Preventing Another Tragedy: The Plight of Crimean Tatars

On May 18, 1944, the Soviet Union began the deportation of Crimean Tatars to Central Asia. Decades later, Tatars returned to an independent Ukraine. Since Russia’s illegally attempted annexation of Crimea in 2014, Crimean Tatars have borne the brunt of increasing human rights violations in the peninsula: they face searches, kidnappings, torture, killings, and the authoritarian shut-down of their cultural institutions.

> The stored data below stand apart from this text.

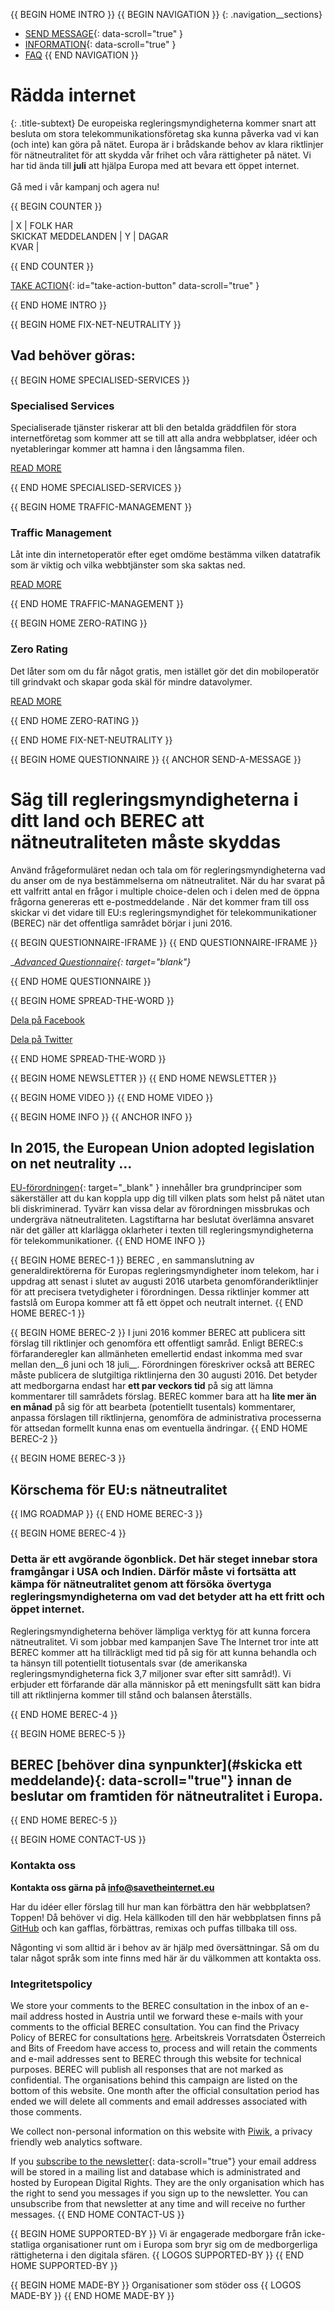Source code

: {{ BEGIN HOME INTRO }}
{{ BEGIN NAVIGATION }}
{: .navigation__sections}
- [SEND MESSAGE](#send-a-message){: data-scroll="true" }
- [INFORMATION](#info){: data-scroll="true" }
- [FAQ](faq)
{{ END NAVIGATION }}

# Rädda internet

{: .title-subtext}
De europeiska regleringsmyndigheterna kommer snart att besluta om stora telekommunikationsföretag ska kunna påverka vad vi kan (och inte) kan göra på nätet. Europa är i brådskande behov av klara riktlinjer för nätneutralitet för att skydda vår frihet och våra rättigheter på nätet. Vi har tid ända till __juli__ att hjälpa Europa med att bevara ett öppet internet.
<br><br>
Gå med i vår kampanj och agera nu!

{{ BEGIN COUNTER }}

| X | FOLK HAR <br> SKICKAT MEDDELANDEN | Y | DAGAR <br> KVAR |

{{ END COUNTER }}

[TAKE ACTION](#send-a-message){: id="take-action-button" data-scroll="true" }

{{ END HOME INTRO }}

{{ BEGIN HOME FIX-NET-NEUTRALITY }}

## Vad behöver göras:

{{ BEGIN HOME SPECIALISED-SERVICES }}

### Specialised Services

Specialiserade tjänster riskerar att bli den betalda gräddfilen för stora internetföretag som kommer att se till att alla andra webbplatser, idéer och nyetableringar kommer att hamna i den långsamma filen.

[READ MORE](faq/#what-are-specialised-services)

{{ END HOME SPECIALISED-SERVICES }}

{{ BEGIN HOME TRAFFIC-MANAGEMENT }}

### Traffic Management

Låt inte din internetoperatör efter eget omdöme bestämma vilken datatrafik som är viktig och vilka webbtjänster som ska saktas ned.

[READ MORE](faq/#what-is-traffic-management)

{{ END HOME TRAFFIC-MANAGEMENT }}

{{ BEGIN HOME ZERO-RATING }}

### Zero Rating

Det låter som om du får något gratis, men istället gör det din mobiloperatör till grindvakt och skapar goda skäl för mindre datavolymer.

[READ MORE](faq/#what-is-zero-rating)

{{ END HOME ZERO-RATING }}

{{ END HOME FIX-NET-NEUTRALITY }}


{{ BEGIN HOME QUESTIONNAIRE }}
{{ ANCHOR SEND-A-MESSAGE }}

# Säg till regleringsmyndigheterna i ditt land och BEREC att nätneutraliteten måste skyddas

Använd frågeformuläret nedan och tala om för regleringsmyndigheterna vad du anser om de nya bestämmelserna om nätneutralitet. När du har svarat på ett valfritt antal en frågor i multiple choice-delen och i delen med de öppna frågorna genereras ett e-postmeddelande . När det kommer fram till oss skickar vi det vidare till EU:s regleringsmyndighet för telekommunikationer (BEREC) när det offentliga samrådet börjar i juni 2016.

{{ BEGIN QUESTIONNAIRE-IFRAME }}
{{ END QUESTIONNAIRE-IFRAME }}

__[Advanced Questionnaire](https://consultation.savetheinternet.eu/advanced/){: target="_blank"}__

{{ END HOME QUESTIONNAIRE }}

{{ BEGIN HOME SPREAD-THE-WORD }}

[Dela på Facebook](http://www.facebook.com/sharer/sharer.php?s=100&p%5Burl%5D=http://www.savetheinternet.eu/&p%5Bimages%5D%5B0%5D=http://www.savetheinternet.eu/img/thumbnail.png&p%5Btitle%5D=Help%20Save%20the%20Internet&p%5Bsummary%5D=Your%20freedom%20online%20is%20threatened%20by%20EU%20proposals.%20The%20fight%20for%20an%20open%20Internet%20is%20happening%20right%20now%20in%20Brussels.)

[Dela på Twitter](https://twitter.com/intent/tweet?text=Help%20save%20the%20internet.%20Tell%20your%20regulator%20to%20safeguard%20net%20neutrality.%20http%3A%2F%2Fwww.savetheinternet.eu%2F%20%23SaveTheInternet)

{{ END HOME SPREAD-THE-WORD }}

{{ BEGIN HOME NEWSLETTER }}
{{ END HOME NEWSLETTER }}

{{ BEGIN HOME VIDEO }}
{{ END HOME VIDEO }}

{{ BEGIN HOME INFO }}
{{ ANCHOR INFO }}
## In 2015, the European Union adopted  legislation on net neutrality ...

[EU-förordningen](http://eur-lex.europa.eu/legal-content/EN/TXT/?uri=CELEX:32015R2120){: target="_blank" } innehåller bra grundprinciper som säkerställer att du kan koppla upp dig till vilken plats som helst på nätet utan bli diskriminerad. Tyvärr kan vissa delar av förordningen missbrukas och undergräva nätneutraliteten. Lagstiftarna har beslutat överlämna ansvaret när det gäller att klarlägga oklarheter i texten till regleringsmyndigheterna för telekommunikationer.
{{ END HOME INFO }}


{{ BEGIN HOME BEREC-1 }}
BEREC , en sammanslutning av generaldirektörerna för Europas regleringsmyndigheter inom telekom, har i uppdrag att senast i slutet av augusti 2016 utarbeta genomföranderiktlinjer för att precisera tvetydigheter i förordningen. Dessa riktlinjer kommer att fastslå om Europa kommer att få ett öppet och neutralt internet.
{{ END HOME BEREC-1 }}

{{ BEGIN HOME BEREC-2 }}
I juni 2016 kommer BEREC att publicera sitt förslag till riktlinjer och genomföra ett offentligt samråd. Enligt BEREC:s förfaranderegler kan allmänheten emellertid endast inkomma med svar mellan den__6 juni och 18 juli__. Förordningen föreskriver också att BEREC måste publicera de slutgiltiga riktlinjerna den 30 augusti 2016. Det betyder att medborgarna endast har __ett par veckors tid__ på sig att lämna kommentarer till samrådets förslag. BEREC kommer bara att ha __lite mer än en månad__ på sig för att bearbeta (potentiellt tusentals) kommentarer, anpassa förslagen till riktlinjerna, genomföra de administrativa processerna för attsedan formellt kunna enas om eventuella ändringar.
{{ END HOME BEREC-2 }}

{{ BEGIN HOME BEREC-3 }}
## Körschema för EU:s nätneutralitet
{{ IMG ROADMAP }}
{{ END HOME BEREC-3 }}

{{ BEGIN HOME BEREC-4 }}
### __Detta är ett avgörande ögonblick. Det här steget innebar stora framgångar i USA och Indien. Därför måste vi fortsätta att kämpa för nätneutralitet genom att försöka övertyga regleringsmyndigheterna om vad det betyder att ha ett fritt och öppet internet.__

Regleringsmyndigheterna behöver lämpliga verktyg för att kunna forcera nätneutralitet. Vi som jobbar med kampanjen Save The Internet tror inte att BEREC kommer att ha tillräckligt med tid på sig för att kunna behandla och ta hänsyn till potentiellt tiotusentals svar (de amerikanska regleringsmyndigheterna fick 3,7 miljoner svar efter sitt samråd!). Vi erbjuder ett förfarande där alla människor på ett meningsfullt sätt kan bidra till att riktlinjerna kommer till stånd och balansen återställs.

{{ END HOME BEREC-4 }}

{{ BEGIN HOME BEREC-5 }}
## BEREC [behöver dina synpunkter](#skicka ett meddelande){: data-scroll="true"} innan de beslutar om framtiden för nätneutralitet i Europa.


{{ END HOME BEREC-5 }}

{{ BEGIN HOME CONTACT-US }}
### Kontakta oss

__Kontakta oss gärna på [info@savetheinternet.eu](mailto:info@savetheinternet.eu)__

Har du idéer eller förslag till hur man kan förbättra den här webbplatsen? Toppen! Då behöver vi dig. Hela källkoden till den här webbplatsen finns på [GitHub](https://github.com/Netzfreiheit/STI-UI) och kan gafflas, förbättras, remixas och puffas tillbaka till oss.

Någonting vi som alltid är i behov av är hjälp med översättningar. Så om du talar något språk som inte finns med här är du välkommen att kontakta oss.

### Integritetspolicy

We store your comments to the BEREC consultation in the inbox of an e-mail address hosted in Austria until we forward these e-mails with your comments to the official BEREC consultation. You can find the Privacy Policy of BEREC for consultations [here](http://berec.europa.eu/eng/document_register/subject_matter/berec_office/download/0/4615-privacy-statement-berec-office-policy-do_0.pdf). Arbeitskreis Vorratsdaten Österreich and Bits of Freedom have access to, process and will retain the comments and e-mail addresses sent to BEREC through this website for technical purposes. BEREC will publish all responses that are not marked as confidential. The organisations behind this campaign are listed on the bottom of this website. One month after the official consultation period has ended we will delete all comments and email addresses associated with those comments.

We collect non-personal information on this website with [Piwik](https://piwik.org/), a privacy friendly web analytics software.

If you [subscribe to the newsletter](#subscribe-to-newsletter){: data-scroll="true"} your email address will be stored in a mailing list and database which is administrated and hosted by European Digital Rights. They are the only organisation which has the right to send you messages if you sign up to the newsletter. You can unsubscribe from that newsletter at any time and will receive no further messages. 
{{ END HOME CONTACT-US }}

{{ BEGIN HOME SUPPORTED-BY }}
Vi är engagerade medborgare från icke-statliga organisationer runt om i Europa som bryr sig om de medborgerliga rättigheterna i den digitala sfären.
{{ LOGOS SUPPORTED-BY }}
{{ END HOME SUPPORTED-BY }}

{{ BEGIN HOME MADE-BY }}
Organisationer som stöder oss
{{ LOGOS MADE-BY }}
{{ END HOME MADE-BY }}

Recently, the Russian authorities banned the Mejlis, the Tatars’ legislature.

On May 16, 2016, the Dinu Patriciu Euraisa Center and the Ukrainian Embassy in the United States hosted a panel discussion on the Crimean Tatars’ plight and how the West should respond to the human rights situation.

The panel comprised Ukrainian Ambassador to the United States, H.E. Valeriy Chaly, Emine Dzheppar, first deputy minister in the Ukrainian Ministry of Information Policy, Ambassador John Herbst, director of the Dinu Patriciu Eurasia Center, and Dr. Agnia Grigas, a senior nonresident fellow in the Dinu Patriciu Eurasia Center.

The panel highlighted the three major issues facing the Crimea and in particular, the Tatar population. Agnia Grigas, who is the author of the new book Beyond Crimea, which examines Kremlin propaganda and a resurgent expansionist Russia, spoke about the Russian dominated narrative of the illegal annexation of Crimea and the subsequent actions taken against Tatars there.

Ambassador Herbst’s opening remarks reminded the audience of the recent banning of the Tatar Mejlis by Russian backed authorities in annexed Crimea. Herbst condemned the lack of response by both Western media and governments, the absence of which demonstrates both “Ukraine fatigue” and highlights Dr. Grigas’ concerns that Kremlin propaganda is dominating the Crimean narrative in the international community.

Ambassador Chaly and Ms. Dzheppar’s remarks outlined the reality of the Russian annexation and subsequent war in Eastern Ukraine. Crucially, Ms. Dzheppar, herself a Crimean Tatar, relayed the weight of cultural memory in shaping the situation for Tatars in Ukraine.

The event was an important discussion of the ongoing human rights abuses against a population whose cultural memory tells them exactly what happens when rights are eroded while the world watches.